Thursday, February 10
by Sue on Thu 10 Feb 2011 05:29 PM EST
Today was a good day.
My friend Anne gifted me with a huge bag of gently used clothing. She's been following my weight loss saga and set aside items she thought I would like. It was very unexpected and very sweet. I have my eye on a plaid skirt for an upcoming date night. Now I need to indulge my tight fetish ...
When I returned home, I found a package from South Carolina which had my friend DeeDee's handwriting all over it. I ripped open the envelope and found a book. The Art Book! She's an artist and I've been sharing with her about my journey through The Artist's Way and the need to do a weekly artist date. So she gifted me with a lovely book and a gift card to a coffee house that she was regifting. I was delighted with the unexpected surprise.

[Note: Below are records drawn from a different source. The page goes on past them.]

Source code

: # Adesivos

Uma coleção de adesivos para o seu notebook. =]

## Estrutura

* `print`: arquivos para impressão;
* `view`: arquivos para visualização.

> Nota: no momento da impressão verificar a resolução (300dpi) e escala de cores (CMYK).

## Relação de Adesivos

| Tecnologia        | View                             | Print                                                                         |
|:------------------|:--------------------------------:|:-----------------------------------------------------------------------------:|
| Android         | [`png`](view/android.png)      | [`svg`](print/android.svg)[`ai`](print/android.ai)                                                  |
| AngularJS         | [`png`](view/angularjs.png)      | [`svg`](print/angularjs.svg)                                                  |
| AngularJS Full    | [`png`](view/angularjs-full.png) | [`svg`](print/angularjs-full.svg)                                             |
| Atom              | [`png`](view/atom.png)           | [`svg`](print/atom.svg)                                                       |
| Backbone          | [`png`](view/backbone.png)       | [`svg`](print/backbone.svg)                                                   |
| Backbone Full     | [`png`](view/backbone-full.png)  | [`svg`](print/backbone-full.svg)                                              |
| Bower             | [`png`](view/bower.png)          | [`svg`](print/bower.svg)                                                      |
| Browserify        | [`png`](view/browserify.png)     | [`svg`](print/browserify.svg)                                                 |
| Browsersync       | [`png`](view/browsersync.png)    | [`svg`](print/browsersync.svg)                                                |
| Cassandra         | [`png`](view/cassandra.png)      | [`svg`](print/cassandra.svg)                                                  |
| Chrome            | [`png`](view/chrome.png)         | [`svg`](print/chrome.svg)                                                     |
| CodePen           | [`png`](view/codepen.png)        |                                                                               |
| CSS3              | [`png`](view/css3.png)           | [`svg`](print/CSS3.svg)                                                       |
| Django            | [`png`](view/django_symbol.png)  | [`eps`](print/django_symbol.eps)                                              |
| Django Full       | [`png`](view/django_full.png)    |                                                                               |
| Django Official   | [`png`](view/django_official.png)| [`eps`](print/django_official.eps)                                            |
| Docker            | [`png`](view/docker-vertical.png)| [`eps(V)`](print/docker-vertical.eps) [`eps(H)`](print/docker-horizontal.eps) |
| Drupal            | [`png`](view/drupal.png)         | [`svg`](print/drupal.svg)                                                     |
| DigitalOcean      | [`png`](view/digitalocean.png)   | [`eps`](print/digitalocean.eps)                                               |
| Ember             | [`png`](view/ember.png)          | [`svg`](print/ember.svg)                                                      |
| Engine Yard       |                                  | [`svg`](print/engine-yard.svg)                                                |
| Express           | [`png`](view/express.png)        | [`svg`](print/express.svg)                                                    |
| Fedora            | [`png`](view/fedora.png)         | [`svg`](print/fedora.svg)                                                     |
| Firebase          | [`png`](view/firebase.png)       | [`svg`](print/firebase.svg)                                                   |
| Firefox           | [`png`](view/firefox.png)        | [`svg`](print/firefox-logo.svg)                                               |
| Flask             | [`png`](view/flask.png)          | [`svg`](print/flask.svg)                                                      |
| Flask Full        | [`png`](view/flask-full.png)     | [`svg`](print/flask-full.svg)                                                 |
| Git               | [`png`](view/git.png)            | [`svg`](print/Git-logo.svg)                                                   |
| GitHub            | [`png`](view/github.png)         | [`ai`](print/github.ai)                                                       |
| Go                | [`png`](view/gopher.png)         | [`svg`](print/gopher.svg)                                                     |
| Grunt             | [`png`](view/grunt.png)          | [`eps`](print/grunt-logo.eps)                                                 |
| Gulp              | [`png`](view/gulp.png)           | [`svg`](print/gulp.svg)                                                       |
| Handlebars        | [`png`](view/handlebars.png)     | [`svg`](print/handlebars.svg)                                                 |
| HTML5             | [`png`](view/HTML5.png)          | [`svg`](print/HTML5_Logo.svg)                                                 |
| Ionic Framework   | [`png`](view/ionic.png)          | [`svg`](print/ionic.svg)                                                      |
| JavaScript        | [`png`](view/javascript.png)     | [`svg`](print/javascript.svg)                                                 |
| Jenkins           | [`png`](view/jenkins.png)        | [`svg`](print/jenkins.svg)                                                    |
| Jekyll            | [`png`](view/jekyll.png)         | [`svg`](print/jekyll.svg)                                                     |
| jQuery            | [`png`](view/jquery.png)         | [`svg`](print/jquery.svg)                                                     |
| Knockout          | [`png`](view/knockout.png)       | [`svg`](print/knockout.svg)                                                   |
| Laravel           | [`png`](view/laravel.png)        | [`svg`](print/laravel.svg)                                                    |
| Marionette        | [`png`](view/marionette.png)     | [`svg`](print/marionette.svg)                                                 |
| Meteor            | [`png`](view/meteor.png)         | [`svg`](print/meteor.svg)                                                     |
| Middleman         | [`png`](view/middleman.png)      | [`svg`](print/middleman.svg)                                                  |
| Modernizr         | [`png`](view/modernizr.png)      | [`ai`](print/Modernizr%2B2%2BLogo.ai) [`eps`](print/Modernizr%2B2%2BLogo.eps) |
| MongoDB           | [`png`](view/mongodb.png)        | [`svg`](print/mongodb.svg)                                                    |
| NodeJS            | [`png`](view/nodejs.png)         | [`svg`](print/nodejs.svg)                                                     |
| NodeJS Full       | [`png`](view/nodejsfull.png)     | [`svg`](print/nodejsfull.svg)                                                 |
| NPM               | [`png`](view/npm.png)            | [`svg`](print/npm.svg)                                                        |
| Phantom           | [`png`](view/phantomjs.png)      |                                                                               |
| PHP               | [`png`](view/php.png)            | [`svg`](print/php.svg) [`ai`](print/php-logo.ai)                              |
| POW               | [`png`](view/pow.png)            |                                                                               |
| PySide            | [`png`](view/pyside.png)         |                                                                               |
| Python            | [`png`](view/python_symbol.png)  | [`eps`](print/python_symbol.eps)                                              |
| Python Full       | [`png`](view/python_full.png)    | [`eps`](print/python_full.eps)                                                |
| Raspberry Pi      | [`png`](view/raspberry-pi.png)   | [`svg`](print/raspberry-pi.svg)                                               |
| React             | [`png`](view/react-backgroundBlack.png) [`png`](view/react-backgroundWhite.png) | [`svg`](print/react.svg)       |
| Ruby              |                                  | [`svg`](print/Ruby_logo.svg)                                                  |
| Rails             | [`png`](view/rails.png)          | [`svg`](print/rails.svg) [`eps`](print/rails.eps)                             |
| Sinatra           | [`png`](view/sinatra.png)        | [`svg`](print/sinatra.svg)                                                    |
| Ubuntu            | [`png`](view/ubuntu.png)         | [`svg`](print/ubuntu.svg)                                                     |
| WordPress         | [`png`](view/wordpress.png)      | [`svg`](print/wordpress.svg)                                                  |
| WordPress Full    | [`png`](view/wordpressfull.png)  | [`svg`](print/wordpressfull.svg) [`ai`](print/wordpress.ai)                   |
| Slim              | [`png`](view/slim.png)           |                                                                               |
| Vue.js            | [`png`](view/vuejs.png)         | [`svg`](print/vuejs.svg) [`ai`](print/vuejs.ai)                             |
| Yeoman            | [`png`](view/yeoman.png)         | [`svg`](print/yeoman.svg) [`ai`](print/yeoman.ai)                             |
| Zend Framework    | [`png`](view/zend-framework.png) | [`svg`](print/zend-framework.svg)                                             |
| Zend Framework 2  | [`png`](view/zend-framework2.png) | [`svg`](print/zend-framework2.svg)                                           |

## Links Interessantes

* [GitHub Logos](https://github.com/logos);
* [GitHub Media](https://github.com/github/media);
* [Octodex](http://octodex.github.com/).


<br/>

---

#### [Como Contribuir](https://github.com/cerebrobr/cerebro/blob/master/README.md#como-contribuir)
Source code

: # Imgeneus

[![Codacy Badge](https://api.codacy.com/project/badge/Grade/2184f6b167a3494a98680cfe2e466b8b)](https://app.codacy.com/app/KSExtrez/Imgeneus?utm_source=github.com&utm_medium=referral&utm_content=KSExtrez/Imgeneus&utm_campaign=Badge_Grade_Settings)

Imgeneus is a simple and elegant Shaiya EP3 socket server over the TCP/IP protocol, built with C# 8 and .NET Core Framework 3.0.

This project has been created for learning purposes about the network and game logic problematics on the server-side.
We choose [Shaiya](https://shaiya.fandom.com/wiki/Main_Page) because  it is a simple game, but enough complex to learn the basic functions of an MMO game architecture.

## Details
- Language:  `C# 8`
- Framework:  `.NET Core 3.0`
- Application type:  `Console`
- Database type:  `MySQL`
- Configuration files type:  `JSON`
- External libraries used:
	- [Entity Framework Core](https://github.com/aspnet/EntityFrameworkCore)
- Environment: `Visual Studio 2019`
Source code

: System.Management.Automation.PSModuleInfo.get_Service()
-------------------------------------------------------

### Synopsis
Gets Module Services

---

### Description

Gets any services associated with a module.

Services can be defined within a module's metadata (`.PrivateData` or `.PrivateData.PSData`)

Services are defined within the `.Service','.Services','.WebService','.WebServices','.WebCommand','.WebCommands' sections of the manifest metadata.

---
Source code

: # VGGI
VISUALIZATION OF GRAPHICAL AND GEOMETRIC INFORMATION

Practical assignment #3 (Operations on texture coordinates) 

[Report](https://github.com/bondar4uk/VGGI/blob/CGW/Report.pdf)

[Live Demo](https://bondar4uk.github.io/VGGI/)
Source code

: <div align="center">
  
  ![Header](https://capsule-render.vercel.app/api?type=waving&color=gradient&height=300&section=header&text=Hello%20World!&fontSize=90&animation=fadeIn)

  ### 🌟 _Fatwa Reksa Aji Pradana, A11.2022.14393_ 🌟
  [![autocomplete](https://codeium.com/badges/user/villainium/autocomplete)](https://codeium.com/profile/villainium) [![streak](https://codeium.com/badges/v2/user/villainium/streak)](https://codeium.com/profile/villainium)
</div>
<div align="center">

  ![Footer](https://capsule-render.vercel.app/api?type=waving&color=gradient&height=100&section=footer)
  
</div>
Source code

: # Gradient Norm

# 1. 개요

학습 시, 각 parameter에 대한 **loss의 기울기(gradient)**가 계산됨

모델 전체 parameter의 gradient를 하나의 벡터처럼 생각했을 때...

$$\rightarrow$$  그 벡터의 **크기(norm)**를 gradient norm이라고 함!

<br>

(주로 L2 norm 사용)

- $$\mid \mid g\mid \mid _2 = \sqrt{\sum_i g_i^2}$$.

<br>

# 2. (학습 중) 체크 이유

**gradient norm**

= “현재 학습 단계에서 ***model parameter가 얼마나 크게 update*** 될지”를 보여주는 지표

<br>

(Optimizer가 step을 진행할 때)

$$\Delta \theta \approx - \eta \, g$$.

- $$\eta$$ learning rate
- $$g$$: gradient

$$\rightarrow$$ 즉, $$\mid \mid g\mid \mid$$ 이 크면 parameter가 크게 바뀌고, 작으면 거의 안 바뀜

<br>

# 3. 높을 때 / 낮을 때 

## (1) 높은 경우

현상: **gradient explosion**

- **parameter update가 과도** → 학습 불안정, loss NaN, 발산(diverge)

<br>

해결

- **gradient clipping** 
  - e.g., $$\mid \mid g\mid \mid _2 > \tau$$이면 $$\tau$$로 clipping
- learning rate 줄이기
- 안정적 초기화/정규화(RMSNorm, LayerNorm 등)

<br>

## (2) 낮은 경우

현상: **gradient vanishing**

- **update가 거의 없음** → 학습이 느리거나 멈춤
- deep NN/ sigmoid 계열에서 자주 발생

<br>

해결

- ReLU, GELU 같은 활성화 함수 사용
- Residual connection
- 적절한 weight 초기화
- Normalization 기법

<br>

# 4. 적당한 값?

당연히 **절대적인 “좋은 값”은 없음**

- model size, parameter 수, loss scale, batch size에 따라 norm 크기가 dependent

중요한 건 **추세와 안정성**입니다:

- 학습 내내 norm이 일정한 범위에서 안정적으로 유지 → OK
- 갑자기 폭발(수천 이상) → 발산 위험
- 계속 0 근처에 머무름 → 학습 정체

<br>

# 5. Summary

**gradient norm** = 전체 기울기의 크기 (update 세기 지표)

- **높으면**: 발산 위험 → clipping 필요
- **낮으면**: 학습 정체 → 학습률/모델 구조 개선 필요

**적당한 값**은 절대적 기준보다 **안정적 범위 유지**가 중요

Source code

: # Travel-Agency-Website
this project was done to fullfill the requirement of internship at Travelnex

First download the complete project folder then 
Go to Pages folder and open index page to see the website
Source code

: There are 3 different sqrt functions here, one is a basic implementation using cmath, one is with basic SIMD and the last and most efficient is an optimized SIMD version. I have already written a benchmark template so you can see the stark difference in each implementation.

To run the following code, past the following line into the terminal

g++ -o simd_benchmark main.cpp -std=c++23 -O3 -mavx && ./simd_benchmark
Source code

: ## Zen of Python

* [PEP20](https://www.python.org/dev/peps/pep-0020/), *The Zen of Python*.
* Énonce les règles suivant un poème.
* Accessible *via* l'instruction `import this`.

I am very lucky to have such lovely friends. I'm also inspired to finish cleaning the spring /summer clothing I shrank out of and passing it along now rather than waiting around for the ground to thaw. Pay it forward, right?
by Sue on Thu 10 Feb 2011 04:37 PM EST
I've always considered myself a compassionate person. From my days of campus service projects to my years in social service ministry right through my social work graduate degree to my various jobs, I always just took for granted that I had compassion for, well, everyone. It wasn't something I examined too closely and I rarely took the opportunity to contrast my self-belief with the way I lived my life, the manner in which I experienced my life.
I am guilt of many self-indulgences, but having compassion for myself is not one of them. Like many of us, I can be both brutal on myself and stubborn about things I don't want to change. I am somewhat keenly focused on the suffering of other people, but self-righteous when it comes to my own. I'm quick to tell you when I've felt discrimination, such as when the man downtown called me a f*cking dyke last year. I wag my finger and shake my fist at the injustice of it all, but sometimes I get so caught up in the "gay emergency" that I lose sight of the fact that compassion should extend beyond my comfort zone.
I recently had some feedback that I had indulged in some discussions about being gay that I would "crucify" someone else for having. I was taken aback at that language. When I was inside my own perspective, I could *get* why I might be having that conversation? Am I really so unforgiving that I would crucify anyone? At what point did my quest for equality become a lynch mob? (my words)
Here's where we circle back around to compassion for myself. The conversation I was having was in the midst of a deep personal crisis and I was hurting. I've probably criticized other people for indulging in similar thoughts, but the best I can do now is practice what I preach, remember my own frailties and not be so quick to judge other people who don't meet the gay perfection standard.
But I also need to give myself permission to miss that standard. A lot. Often. Many times. Sometimes.
One of my goals for 2011 is to infuse this blog with more personal insight, not simply regurgitating and analyzing LGBTQ news. The truth is that it is hard to blog out loud without exposing some of your warts. The tendency to cover those warts with snark and self-righteous whatever is very tempting, but it does lessen my credibiliy as a compassionate human being. I can't undo past experiences where I've crucified anyone, but I am glad to have an opportunity to be more mindful of that flaw.
Let me be clear. Holding people accountable for their choices is not crucifying them. Failing to put myself in their shoes for few moments, failing to consider their point of view is leading me down that path.
As wise woman recently told me that once you can have compassion and love for yourself, you will have a twofold ability to give it back. It would be superficial and insincere to suddenly become the font of compassion for people I typically pick apart. It would be healthy and constructive to start with myself.